For each of the 1024 synthetic catalogs, we ran etas_solve from 32 fixed starting points. Thus, there are at most 32 MLEs for each catalog, and they may vary due to initial value dependence. Figure 7 shows histograms of the difference between the maximum and minimum of MLEs for each catalog. The initial value dependence for etas_solve was smaller than 1×10^{−6} for all the catalogs and was more than five orders of magnitude smaller than that of SAPP.

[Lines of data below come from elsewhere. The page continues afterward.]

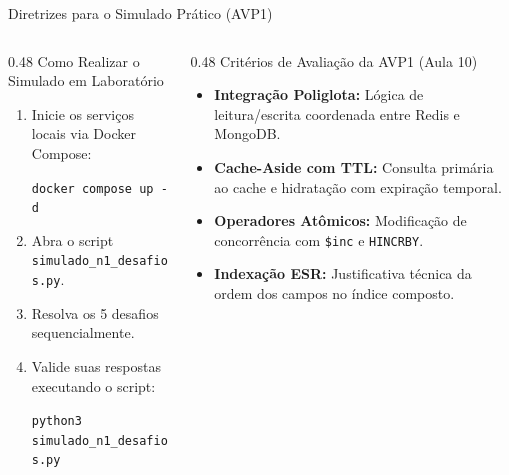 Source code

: \begin{frame}[fragile]{Diretrizes para o Simulado Prático (AVP1)}
  \vspace{0.1cm}
  \begin{columns}[t,onlytextwidth]
    \begin{column}{0.48\textwidth}
      \alert{Como Realizar o Simulado em Laboratório}\par
      \footnotesize
      \begin{enumerate}
        \item Inicie os serviços locais via Docker Compose:
          \par\vspace{0.08cm}
          \centering
          \lstinline[language=mongosh, basicstyle=\scriptsize\ttfamily]|docker compose up -d|
          \par\vspace{0.08cm}
          \raggedright
        \item Abra o script \texttt{simulado\_n1\_desafios.py}.
        \item Resolva os 5 desafios sequencialmente.
        \item Valide suas respostas executando o script:
          \par\vspace{0.08cm}
          \centering
          \lstinline[language=mongosh, basicstyle=\scriptsize\ttfamily]|python3 simulado_n1_desafios.py|
          \par\vspace{0.08cm}
          \raggedright
      \end{enumerate}
    \end{column}
    
    \begin{column}{0.48\textwidth}
      \alert{Critérios de Avaliação da AVP1 (Aula 10)}\par
      \footnotesize
      \begin{itemize}
        \item \textbf{Integração Poliglota:} Lógica de leitura/escrita coordenada entre Redis e MongoDB.
        \item \textbf{Cache-Aside com TTL:} Consulta primária ao cache e hidratação com expiração temporal.
        \item \textbf{Operadores Atômicos:} Modificação de concorrência com \lstinline[language=mongosh, basicstyle=\footnotesize\ttfamily]|$inc| e \lstinline[language=rediscli, basicstyle=\footnotesize\ttfamily]|HINCRBY|.
        \item \textbf{Indexação ESR:} Justificativa técnica da ordem dos campos no índice composto.
      \end{itemize}
    \end{column}
  \end{columns}
\end{frame}

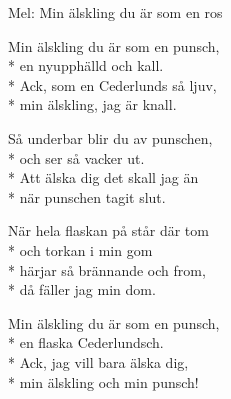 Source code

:\begin{SongText}
    \begin{SongInfo}
        Mel: Min älskling du är som en ros
    \end{SongInfo}
    \begin{SongVerse}
        Min älskling du är som en punsch,\\*%
        en nyupphälld och kall.\\*%
        Ack, som en Cederlunds så ljuv,\\*%
        min älskling, jag är knall.
    \end{SongVerse}
    \begin{SongVerse}
        Så underbar blir du av punschen,\\*%
        och ser så vacker ut.\\*%
        Att älska dig det skall jag än\\*%
        när punschen tagit slut.
    \end{SongVerse}
    \begin{SongVerse}
        När hela flaskan på står där tom\\*%
        och torkan i min gom\\*%
        härjar så brännande och from,\\*%
        då fäller jag min dom.
    \end{SongVerse}
    \begin{SongVerse}
        Min älskling du är som en punsch,\\*%
        en flaska Cederlundsch.\\*%
        Ack, jag vill bara älska dig,\\*%
        min älskling och min punsch!
    \end{SongVerse}
\end{SongText} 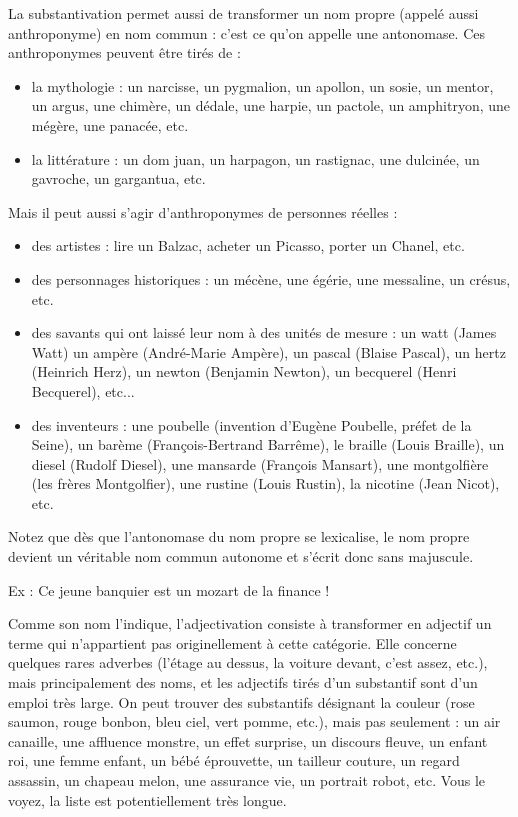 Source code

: La substantivation permet aussi de transformer un nom propre (appelé aussi anthroponyme) en nom commun : c’est ce qu’on appelle une antonomase. Ces anthroponymes peuvent être tirés de :
\begin{itemize}
\item la mythologie : un narcisse, un pygmalion, un apollon, un sosie, un mentor, un argus, une chimère, un dédale, une harpie, un pactole, un amphitryon, une mégère, une panacée, etc.
\item la littérature : un dom juan, un harpagon, un rastignac, une dulcinée, un gavroche, un gargantua, etc.
\end{itemize}
Mais il peut aussi s’agir d’anthroponymes de personnes réelles :
\begin{itemize}
\item des artistes : lire un Balzac, acheter un Picasso, porter un Chanel, etc.
\item des personnages historiques : un mécène, une égérie, une messaline, un crésus, etc.
\item des savants qui ont laissé leur nom à des unités de mesure : un watt (James Watt) un ampère (André-Marie Ampère), un pascal (Blaise Pascal), un hertz (Heinrich Herz), un newton (Benjamin Newton), un becquerel (Henri Becquerel), etc...
\item des inventeurs : une poubelle (invention d’Eugène Poubelle, préfet de la Seine), un barème (François-Bertrand Barrême), le braille (Louis Braille), un diesel (Rudolf Diesel), une mansarde (François Mansart), une montgolfière (les frères Montgolfier), une rustine (Louis Rustin), la nicotine (Jean Nicot), etc.
\end{itemize}
Notez que dès que l’antonomase du nom propre se lexicalise, le nom propre devient un véritable nom commun autonome et s’écrit donc sans majuscule.

Ex : Ce jeune banquier est un mozart de la finance !

Comme son nom l’indique, l’adjectivation consiste à transformer en adjectif un terme qui n’appartient pas originellement à cette catégorie. Elle concerne quelques rares adverbes (l’étage au dessus, la voiture devant, c’est assez, etc.), mais principalement des noms, et les adjectifs tirés d’un substantif sont d’un emploi très large. On peut trouver des substantifs désignant la couleur (rose saumon, rouge bonbon, bleu ciel, vert pomme, etc.), mais pas seulement : un air canaille, une affluence monstre, un effet surprise, un discours fleuve, un enfant roi, une femme enfant, un bébé éprouvette, un tailleur couture, un regard assassin, un chapeau melon, une assurance vie, un portrait robot, etc. Vous le voyez, la liste est potentiellement très longue.

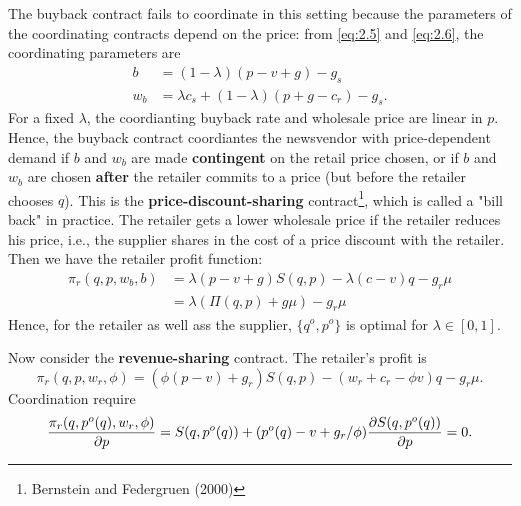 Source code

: The buyback contract fails to coordinate in this setting because the parameters of the coordinating contracts depend on the price: from \autoref{eq:2.5} and \autoref{eq:2.6}, the coordinating parameters are
\begin{align*}
    b&=(1-\lambda)(p-v+g)-g_s\\
    w_b&=\lambda c_s+(1-\lambda)(p+g-c_r)-g_s.
\end{align*}
For a fixed $\lambda$, the coordianting buyback rate and wholesale price are linear in $p$. Hence, the buyback contract coordiantes the newsvendor with price-dependent demand if $b$ and $w_b$ are made \textbf{contingent} on the retail price chosen, or if $b$ and $w_b$ are chosen \textbf{after} the retailer commits to a price (but before the retailer chooses $q$). This is the \textbf{price-discount-sharing} contract\footnote{Bernstein and Federgruen (2000)}, which is called a "bill back" in practice. The retailer gets a lower wholesale price if the retailer reduces his price, i.e., the supplier shares in the cost of a price discount with the retailer. Then we have the retailer profit function:
\begin{align*}
    \pi_r(q,p,w_b,b)&=\lambda(p-v+g)S(q,p)-\lambda(c-v)q-g_r\mu\\
    &=\lambda(\Pi(q,p)+g\mu)-g_r\mu
\end{align*}
Hence, for the retailer as well ass the supplier, $\{q^o,p^o\}$ is optimal for $\lambda\in[0,1]$.

Now consider the \textbf{revenue-sharing} contract. The retailer's profit is 
\begin{equation*}
    \pi_r(q,p,w_r,\phi)=(\phi(p-v)+g_r)S(q,p)-(w_r+c_r-\phi v)q-g_r\mu.
\end{equation*}
Coordination require
\begin{equation}\label{eq:3.4}
    \frac{\pi_r(q,p^o(q),w_r,\phi)}{\partial p}=S(q,p^o(q))+(p^o(q)-v+g_r/\phi)\frac{\partial S(q,p^o(q))}{\partial p}=0.
\end{equation}

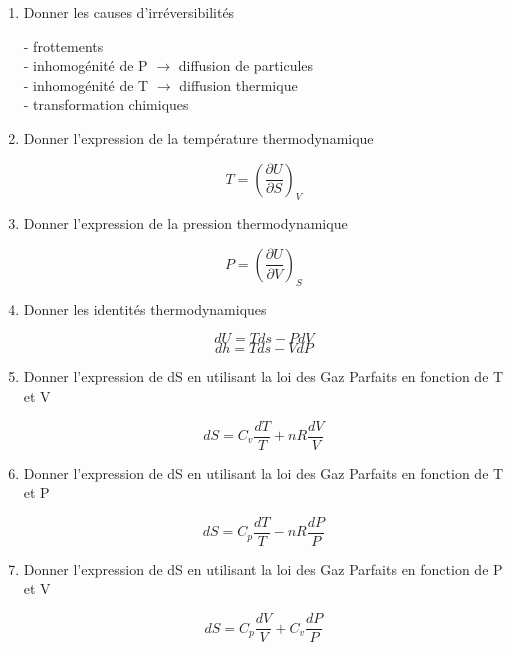 \begin{enumerate}[label=\arabic{enumi} - , left=0pt, itemsep=1em]
    \item Donner les causes d'irréversibilités \par
    \begin{solution}
        - frottements \\
        - inhomogénité de P $\rightarrow$ diffusion de particules \\
        - inhomogénité de T $\rightarrow$ diffusion thermique \\
        - transformation chimiques
    \end{solution}

    \item Donner l'expression de la température thermodynamique \par
    \begin{solution}
        \[ T = (\frac{\partial U}{\partial S})_V\]
    \end{solution}

    \item Donner l'expression de la pression thermodynamique \par
    \begin{solution}
        \[ P = (\frac{\partial U}{\partial V})_S\]
    \end{solution}

    \item Donner les identités thermodynamiques\par
    \begin{solution}
        \[ dU = Tds - PdV\]
        \[ dh = Tds - VdP\]
    \end{solution}

    \item Donner l'expression de dS en utilisant la loi des Gaz Parfaits en fonction de T et V \par
    \begin{solution}
        \[ dS = C_v \frac{dT}{T} + nR\frac{dV}{V}\]
    \end{solution}

    \item Donner l'expression de dS en utilisant la loi des Gaz Parfaits en fonction de T et P \par
    \begin{solution}
        \[ dS = C_p \frac{dT}{T} - nR\frac{dP}{P}\]
    \end{solution}
    
    \item Donner l'expression de dS en utilisant la loi des Gaz Parfaits en fonction de P et V \par
    \begin{solution}
        \[ dS = C_p \frac{dV}{V} + C_v\frac{dP}{P}\]
    \end{solution}


\end{enumerate}
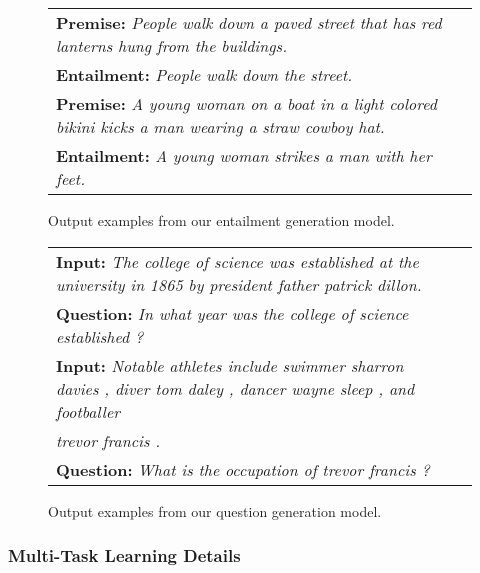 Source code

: \documentclass[11pt,a4paper]{article}
\begin{document}
\begin{figure}
\begin{center}
\begin{small}
\begin{tabularx}{\linewidth}{|X|l|}
\hline
\textbf{Premise:} \emph{People walk down a paved street that has red lanterns hung from the buildings.} \\ 
\textbf{Entailment:} \emph{People walk down the street.} \\ 
\hline
\textbf{Premise:} \emph{A young woman on a boat in a light colored bikini kicks a man wearing a straw cowboy hat.}\\
\textbf{Entailment:} \emph{A young woman strikes a man with her feet.} \\ 
\hline
\end{tabularx}
\end{small}
\end{center}
\vspace{-9pt}
\caption{Output examples from our entailment generation model.}
\label{fig:entailment_examples}
\end{figure}

\begin{figure}[t]
\begin{center}
\begin{small}
\begin{tabularx}{\linewidth}{|X|l|}
\hline
\textbf{Input:} \emph{The college of science was established at the university in 1865 by president father patrick dillon.}\\ 
\textbf{Question:} \emph{In what year was the college of science established ?}\\
\hline
\textbf{Input:} \emph{Notable athletes include swimmer sharron davies , diver tom daley , dancer wayne sleep , and footballer}\\
\emph{trevor francis .} \\ 
\textbf{Question:} \emph{What is the occupation of trevor francis ? } \\ 
\hline
\end{tabularx}
\end{small}
\end{center}
\vspace{-9pt}
\caption{Output examples from our question generation model.}
\label{fig:question_examples}
\end{figure}
\subsubsection{Multi-Task Learning Details}
\end{document}
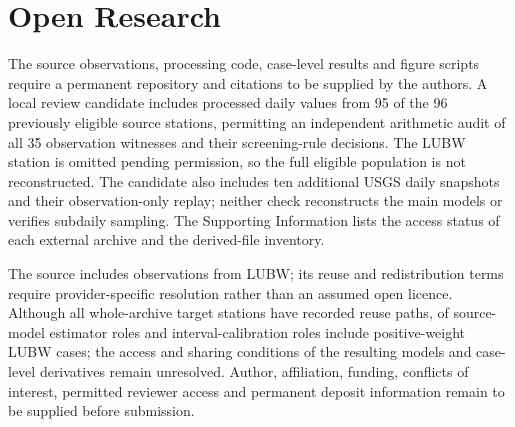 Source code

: \documentclass[draft,linenumbers]{agujournal2025}
\begin{document}
\section*{Open Research}
The source observations, processing code, case-level results and figure scripts require a permanent repository and citations to be supplied by the authors. A local review candidate includes processed daily values from 95 of the 96 previously eligible source stations, permitting an independent arithmetic audit of all 35 observation witnesses and their screening-rule decisions. The LUBW station is omitted pending permission, so the full eligible population is not reconstructed. The candidate also includes ten additional USGS daily snapshots and their observation-only replay; neither check reconstructs the main models or verifies subdaily sampling. The Supporting Information lists the access status of each external archive and the derived-file inventory.

The source includes observations from LUBW; its reuse and redistribution terms require provider-specific resolution rather than an assumed open licence. Although all whole-archive target stations have recorded reuse paths, \RightsEstimatorLUBW{} of \RightsModelCombinations{} source-model estimator roles and \RightsCalibrationLUBW{} interval-calibration roles include positive-weight LUBW cases; the access and sharing conditions of the resulting models and case-level derivatives remain unresolved. Author, affiliation, funding, conflicts of interest, permitted reviewer access and permanent deposit information remain to be supplied before submission.



\end{document}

Figure 8 shows closer look at the results obtained with etas_solve. As the initial value dependence was negligible for MLEs obtained with etas_solve, we took only one MLE out of 32 MLEs for each catalog to plot the histograms. Upper panels show histograms of MLEs. Peaks around the true values suggest correctness of etas_solve. Middle panels of Figure 8 show histograms of standard errors estimated from Hessians at the MLEs. Means of standard errors estimated from Hessians were comparable to standard errors estimated from standard deviations of MLEs. This result also indicates correctness of etas_solve. Bottom panels of Figure 8 show distances between the MLE and the true value normalized by the standard error at the MLE. Possibility of having the true value within two standard errors from an MLE was more than 90%, suggesting usefulness of the Hessian for the estimation of the standard error.

## CONCLUSION

We developed etas_solve to estimate the temporal ETAS model parameters based on the steepest descent method and the automatic differentiation technique. We performed numerical tests for a real catalog and synthetic catalogs and found that etas_solve outperforms SAPP in both robustness to the choice of the initial value and computation time. From the numerical test with the synthetic catalogs, initial value dependence of etas_solve was at least five orders of magnitude smaller than that of SAPP. Also, computation speed was more than eight times faster than that of SAPP on a 16‐core machine. We also found that standard errors estimated from the exact Hessian are useful to quantify the uncertainty of the MLE. The etas_solve program supports an auxiliary window in time and magnitude. The user is able to fix any parameters and perform optimization over the rest of the parameters. Source code of etas_solve is available under GNU General Public License v.3.

## DATA AND RESOURCES

The etas_solve program is available at https://github.com/kshramt/fortran_lib (last accessed October 2015) and https://bitbucket.org/kshramt/fortran_lib (last accessed October 2015). A Python script that contains essentially the same code as that used to generate the synthetic catalogs is also available in the repositories. Statistical analysis of point processess (SAPP) v.1.0.6 was downloaded from http://jasp.ism.ac.jp/ism/sapp/index_e.html (last accessed July 2015).

## ACKNOWLEDGMENTS

We thank two anonymous reviewers and Associate Editor Jeremy Douglas Zechar for their useful comments. We thank Editor Zhigang Peng for his careful guidance. A seminar presentation by Jiancang Zhuang was useful. This study was supported by Grant‐in‐Aid for The Japan Society for the Promotion of Science (JSPS) Fellows (No. 25·653) to A. K., Grant‐in‐Aid for Scientific Research 24101011 of the Japan Ministry of Education, Culture, Sports, Science, and Technology to Y. Y., and JSPS KAKENHI Grant 26240004 to B. E.